*** Input records ***
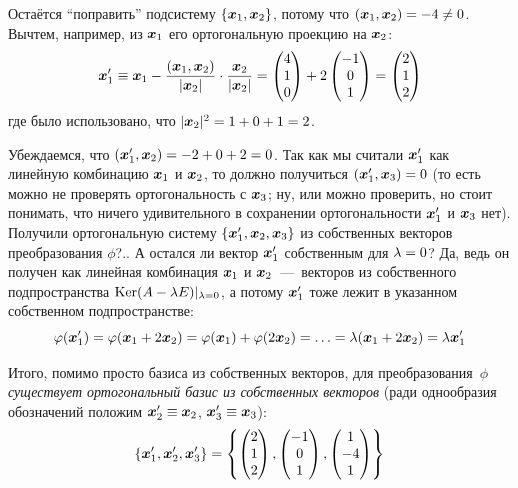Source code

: \documentclass[a4paper,12pt]{article}
\theoremstyle{remark}
\begin{document}
\begin{solution}
  Остаётся ``поправить'' подсистему $\{\boldsymbol x_1, \boldsymbol x_2\}$, потому что $(\bds x_1, \bds x_2) \hm= -4 \hm{\not=} 0$.
  Вычтем, например, из $\boldsymbol x_1$ его ортогональную проекцию на $\boldsymbol x_2$:
  \[
    \boldsymbol x_1' \equiv \boldsymbol x_1 - \frac{(\boldsymbol x_1, \boldsymbol x_2)}{|\boldsymbol x_2|} \cdot \frac{\boldsymbol x_2}{|\boldsymbol x_2|}
    = \begin{pmatrix}4 \\ 1 \\ 0\end{pmatrix} + 2 \begin{pmatrix}-1 \\ 0 \\ 1\end{pmatrix}
    = \begin{pmatrix}2 \\ 1 \\ 2\end{pmatrix}
  \]
  где было использовано, что $|\bds x_2|^2 \hm= 1 \hm+ 0 \hm+ 1 \hm= 2$.
  
  Убеждаемся, что $(\bds x_1', \bds x_2) \hm= -2 \hm+ 0 \hm+ 2 \hm= 0$.
  Так как мы считали $\boldsymbol x_1'$ как линейную комбинацию $\boldsymbol x_1$ и $\boldsymbol x_2$, то должно получиться $(\bds x_1', \bds x_3) \hm= 0$ (то есть можно не проверять ортогональность с $\boldsymbol x_3$; ну, или можно проверить, но стоит понимать, что ничего удивительного в сохранении ортогональности $\boldsymbol x_1'$ и $\boldsymbol x_3$ нет).
  Получили ортогональную систему $\{\boldsymbol x_1', \boldsymbol x_2, \boldsymbol x_3\}$ из собственных векторов преобразования $\phi$?..
  А остался ли вектор $\boldsymbol x_1'$ собственным для $\lambda \hm= 0$?
  Да, ведь он получен как линейная комбинация $\boldsymbol x_1$ и $\boldsymbol x_2$~---~векторов из собственного подпространства $\Ker(A \hm- \lambda E)|_{\lambda = 0}$, а потому $\boldsymbol x_1'$ тоже лежит в указанном собственном подпространстве:
  \[
    \varphi(\boldsymbol x_1') = \varphi(\boldsymbol x_1 + 2 \boldsymbol x_2) = \varphi(\boldsymbol x_1) + \varphi(2 \boldsymbol x_2) = \ldots = \lambda (\boldsymbol x_1 + 2 \boldsymbol x_2) = \lambda \boldsymbol x_1'
  \]
  
  Итого, помимо просто базиса из собственных векторов, для преобразования~$\phi$ \emph{существует ортогональный базис из собственных векторов} (ради однообразия обозначений положим $\bds x_2' \hm\equiv \bds x_2$, $\bds x_3' \hm\equiv \bds x_3$):
  \begin{equation}\label{p29-19:orto-basis}
    \{\boldsymbol x_1', \boldsymbol x_2', \boldsymbol x_3'\} = \left\{
      \begin{pmatrix}
        2 \\ 1 \\ 2
      \end{pmatrix},
      \begin{pmatrix}
        -1 \\ 0 \\ 1
      \end{pmatrix},
      \begin{pmatrix}
        1 \\ -4 \\ 1
      \end{pmatrix}
    \right\}
  \end{equation}
  

\end{solution}
\end{document}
*** End of Input records ***
● **What you need to do**
Return every line of the entries above that the string "собственных" appears in.

● **Response to this exercise**
  Получили ортогональную систему $\{\boldsymbol x_1', \boldsymbol x_2, \boldsymbol x_3\}$ из собственных векторов преобразования $\phi$?..
  Итого, помимо просто базиса из собственных векторов, для преобразования~$\phi$ \emph{существует ортогональный базис из собственных векторов} (ради однообразия обозначений положим $\bds x_2' \hm\equiv \bds x_2$, $\bds x_3' \hm\equiv \bds x_3$):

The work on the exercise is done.